In the lines below, look for "then". Copy each line where it appears.

Stored items from a collection:
********
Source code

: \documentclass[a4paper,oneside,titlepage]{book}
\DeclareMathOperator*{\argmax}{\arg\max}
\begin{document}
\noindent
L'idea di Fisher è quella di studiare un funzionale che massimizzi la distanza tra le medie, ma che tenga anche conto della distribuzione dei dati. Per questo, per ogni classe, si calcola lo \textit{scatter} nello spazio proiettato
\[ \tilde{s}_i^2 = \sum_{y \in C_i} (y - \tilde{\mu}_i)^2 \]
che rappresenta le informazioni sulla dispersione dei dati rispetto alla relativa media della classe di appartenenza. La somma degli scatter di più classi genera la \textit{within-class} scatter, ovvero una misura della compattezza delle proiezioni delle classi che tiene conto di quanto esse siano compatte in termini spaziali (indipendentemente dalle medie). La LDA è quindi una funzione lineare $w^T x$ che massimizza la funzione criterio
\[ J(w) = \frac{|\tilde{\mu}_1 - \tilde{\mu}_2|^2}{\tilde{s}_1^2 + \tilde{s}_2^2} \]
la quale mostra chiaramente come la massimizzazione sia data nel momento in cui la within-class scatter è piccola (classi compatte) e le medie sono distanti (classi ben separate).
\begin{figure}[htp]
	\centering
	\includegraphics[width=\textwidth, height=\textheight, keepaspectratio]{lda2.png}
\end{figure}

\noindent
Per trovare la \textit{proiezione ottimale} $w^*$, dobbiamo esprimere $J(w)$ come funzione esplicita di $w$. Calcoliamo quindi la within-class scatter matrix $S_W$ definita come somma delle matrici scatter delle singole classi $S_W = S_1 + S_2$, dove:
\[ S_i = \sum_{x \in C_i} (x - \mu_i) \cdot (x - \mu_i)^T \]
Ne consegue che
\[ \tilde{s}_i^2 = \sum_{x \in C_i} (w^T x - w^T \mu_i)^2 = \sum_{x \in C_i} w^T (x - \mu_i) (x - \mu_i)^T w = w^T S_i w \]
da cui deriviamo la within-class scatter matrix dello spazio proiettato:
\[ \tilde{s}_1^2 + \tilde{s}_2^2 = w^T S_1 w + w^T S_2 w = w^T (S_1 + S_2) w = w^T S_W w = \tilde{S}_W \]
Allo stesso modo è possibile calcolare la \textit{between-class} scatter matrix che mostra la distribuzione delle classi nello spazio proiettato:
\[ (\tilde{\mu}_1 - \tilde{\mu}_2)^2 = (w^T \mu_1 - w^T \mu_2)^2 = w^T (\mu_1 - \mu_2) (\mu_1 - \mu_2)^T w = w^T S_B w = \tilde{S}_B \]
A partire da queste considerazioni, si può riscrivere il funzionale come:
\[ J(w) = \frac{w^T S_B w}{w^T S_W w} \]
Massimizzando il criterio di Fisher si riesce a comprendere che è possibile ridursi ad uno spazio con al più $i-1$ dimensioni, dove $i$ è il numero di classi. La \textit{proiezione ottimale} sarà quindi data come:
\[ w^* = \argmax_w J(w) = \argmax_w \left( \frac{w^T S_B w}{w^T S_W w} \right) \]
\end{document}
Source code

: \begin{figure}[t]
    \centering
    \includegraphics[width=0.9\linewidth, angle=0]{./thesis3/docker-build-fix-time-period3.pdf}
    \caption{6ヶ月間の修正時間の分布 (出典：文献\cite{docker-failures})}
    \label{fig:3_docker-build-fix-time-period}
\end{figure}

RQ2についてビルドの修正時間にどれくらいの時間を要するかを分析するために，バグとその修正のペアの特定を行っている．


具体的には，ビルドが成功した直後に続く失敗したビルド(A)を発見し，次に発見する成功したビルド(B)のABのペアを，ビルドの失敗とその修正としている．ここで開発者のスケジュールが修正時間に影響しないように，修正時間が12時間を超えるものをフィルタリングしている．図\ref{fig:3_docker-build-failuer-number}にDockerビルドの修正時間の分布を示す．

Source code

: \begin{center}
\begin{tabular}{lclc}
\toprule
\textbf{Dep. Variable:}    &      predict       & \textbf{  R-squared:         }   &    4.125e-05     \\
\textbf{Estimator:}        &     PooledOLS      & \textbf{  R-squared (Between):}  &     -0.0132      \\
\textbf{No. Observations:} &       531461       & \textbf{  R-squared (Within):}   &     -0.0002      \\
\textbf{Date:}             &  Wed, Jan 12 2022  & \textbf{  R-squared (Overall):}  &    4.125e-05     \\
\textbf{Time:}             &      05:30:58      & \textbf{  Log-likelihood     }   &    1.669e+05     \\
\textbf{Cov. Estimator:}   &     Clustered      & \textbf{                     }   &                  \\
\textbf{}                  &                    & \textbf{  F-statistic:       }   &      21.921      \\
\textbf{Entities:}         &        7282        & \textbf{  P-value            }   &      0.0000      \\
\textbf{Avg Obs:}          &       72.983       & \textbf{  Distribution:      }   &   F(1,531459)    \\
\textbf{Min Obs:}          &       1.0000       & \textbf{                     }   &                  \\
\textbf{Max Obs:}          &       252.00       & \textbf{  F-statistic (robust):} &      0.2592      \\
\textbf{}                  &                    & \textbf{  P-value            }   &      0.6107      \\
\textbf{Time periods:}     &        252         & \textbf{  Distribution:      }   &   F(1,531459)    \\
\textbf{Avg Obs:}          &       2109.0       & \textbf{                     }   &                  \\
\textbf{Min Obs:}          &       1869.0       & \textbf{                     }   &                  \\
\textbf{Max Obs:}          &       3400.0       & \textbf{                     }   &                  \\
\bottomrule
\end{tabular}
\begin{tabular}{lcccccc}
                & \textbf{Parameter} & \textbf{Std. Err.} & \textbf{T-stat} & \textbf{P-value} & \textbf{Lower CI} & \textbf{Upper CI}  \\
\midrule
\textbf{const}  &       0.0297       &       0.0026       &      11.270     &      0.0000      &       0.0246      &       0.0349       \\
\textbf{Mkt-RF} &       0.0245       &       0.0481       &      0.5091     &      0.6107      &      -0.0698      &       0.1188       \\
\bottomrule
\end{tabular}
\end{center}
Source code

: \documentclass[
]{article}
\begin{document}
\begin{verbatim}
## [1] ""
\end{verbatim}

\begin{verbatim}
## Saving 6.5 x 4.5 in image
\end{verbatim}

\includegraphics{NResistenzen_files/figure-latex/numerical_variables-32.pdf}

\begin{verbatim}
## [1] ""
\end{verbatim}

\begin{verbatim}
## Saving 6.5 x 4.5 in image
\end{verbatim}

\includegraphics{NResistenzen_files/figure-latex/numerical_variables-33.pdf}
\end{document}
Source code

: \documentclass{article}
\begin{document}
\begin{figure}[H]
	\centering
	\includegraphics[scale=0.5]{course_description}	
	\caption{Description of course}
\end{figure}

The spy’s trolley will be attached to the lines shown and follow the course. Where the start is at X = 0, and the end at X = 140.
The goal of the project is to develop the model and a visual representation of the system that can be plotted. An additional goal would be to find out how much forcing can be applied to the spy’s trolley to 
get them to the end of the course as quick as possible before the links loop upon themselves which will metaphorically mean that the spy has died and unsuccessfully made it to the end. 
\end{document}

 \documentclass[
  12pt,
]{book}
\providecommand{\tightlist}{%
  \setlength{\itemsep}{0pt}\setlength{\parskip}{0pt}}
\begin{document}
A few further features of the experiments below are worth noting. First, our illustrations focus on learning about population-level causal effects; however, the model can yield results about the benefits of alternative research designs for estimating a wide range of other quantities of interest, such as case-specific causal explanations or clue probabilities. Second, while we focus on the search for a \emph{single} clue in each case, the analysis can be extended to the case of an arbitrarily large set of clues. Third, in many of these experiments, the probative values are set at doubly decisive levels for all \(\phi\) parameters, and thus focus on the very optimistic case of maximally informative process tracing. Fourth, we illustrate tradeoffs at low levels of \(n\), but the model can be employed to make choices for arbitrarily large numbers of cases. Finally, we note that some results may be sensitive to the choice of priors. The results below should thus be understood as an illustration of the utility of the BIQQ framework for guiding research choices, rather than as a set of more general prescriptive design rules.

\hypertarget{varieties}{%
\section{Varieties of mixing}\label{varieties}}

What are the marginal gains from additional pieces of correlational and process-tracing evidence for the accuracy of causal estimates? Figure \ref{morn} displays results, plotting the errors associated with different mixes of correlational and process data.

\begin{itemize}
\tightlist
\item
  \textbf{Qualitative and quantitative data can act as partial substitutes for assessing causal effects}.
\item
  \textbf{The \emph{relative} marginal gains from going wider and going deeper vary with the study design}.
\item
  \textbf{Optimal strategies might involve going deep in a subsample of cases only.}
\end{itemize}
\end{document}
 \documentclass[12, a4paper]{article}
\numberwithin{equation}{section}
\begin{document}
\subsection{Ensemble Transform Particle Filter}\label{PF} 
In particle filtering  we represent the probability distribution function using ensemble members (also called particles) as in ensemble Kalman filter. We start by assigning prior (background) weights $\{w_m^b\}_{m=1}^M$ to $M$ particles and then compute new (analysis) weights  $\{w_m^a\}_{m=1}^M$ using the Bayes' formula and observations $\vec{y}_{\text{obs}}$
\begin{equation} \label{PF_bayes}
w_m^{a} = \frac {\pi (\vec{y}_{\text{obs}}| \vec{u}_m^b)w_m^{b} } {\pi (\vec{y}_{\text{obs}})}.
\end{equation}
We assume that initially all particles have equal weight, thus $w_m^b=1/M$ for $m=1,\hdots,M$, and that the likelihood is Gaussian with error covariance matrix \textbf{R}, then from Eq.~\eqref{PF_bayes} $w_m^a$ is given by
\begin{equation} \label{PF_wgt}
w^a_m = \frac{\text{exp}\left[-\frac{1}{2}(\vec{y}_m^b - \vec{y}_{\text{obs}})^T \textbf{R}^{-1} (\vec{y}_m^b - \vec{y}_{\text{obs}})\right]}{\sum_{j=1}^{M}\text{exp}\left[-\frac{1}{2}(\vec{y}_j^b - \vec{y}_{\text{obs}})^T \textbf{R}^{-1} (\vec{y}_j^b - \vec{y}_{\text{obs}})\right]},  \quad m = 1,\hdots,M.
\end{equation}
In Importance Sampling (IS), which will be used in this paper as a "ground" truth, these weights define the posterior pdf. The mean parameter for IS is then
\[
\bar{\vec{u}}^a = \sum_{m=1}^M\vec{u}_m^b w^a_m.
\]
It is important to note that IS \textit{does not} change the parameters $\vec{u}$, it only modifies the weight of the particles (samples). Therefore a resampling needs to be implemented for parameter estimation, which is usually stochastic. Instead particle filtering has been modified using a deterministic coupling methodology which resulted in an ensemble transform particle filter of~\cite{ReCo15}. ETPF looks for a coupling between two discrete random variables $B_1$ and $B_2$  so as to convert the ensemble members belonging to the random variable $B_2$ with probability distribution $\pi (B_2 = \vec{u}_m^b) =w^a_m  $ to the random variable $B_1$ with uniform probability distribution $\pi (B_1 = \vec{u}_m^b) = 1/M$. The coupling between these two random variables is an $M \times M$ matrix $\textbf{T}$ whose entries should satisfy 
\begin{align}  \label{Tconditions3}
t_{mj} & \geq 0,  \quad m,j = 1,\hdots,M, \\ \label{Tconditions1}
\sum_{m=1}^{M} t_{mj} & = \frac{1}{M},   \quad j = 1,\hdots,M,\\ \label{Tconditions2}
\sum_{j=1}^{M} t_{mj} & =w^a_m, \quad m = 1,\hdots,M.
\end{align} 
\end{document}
********
RESPONSE:
In particle filtering  we represent the probability distribution function using ensemble members (also called particles) as in ensemble Kalman filter. We start by assigning prior (background) weights $\{w_m^b\}_{m=1}^M$ to $M$ particles and then compute new (analysis) weights  $\{w_m^a\}_{m=1}^M$ using the Bayes' formula and observations $\vec{y}_{\text{obs}}$
We assume that initially all particles have equal weight, thus $w_m^b=1/M$ for $m=1,\hdots,M$, and that the likelihood is Gaussian with error covariance matrix \textbf{R}, then from Eq.~\eqref{PF_bayes} $w_m^a$ is given by
In Importance Sampling (IS), which will be used in this paper as a "ground" truth, these weights define the posterior pdf. The mean parameter for IS is then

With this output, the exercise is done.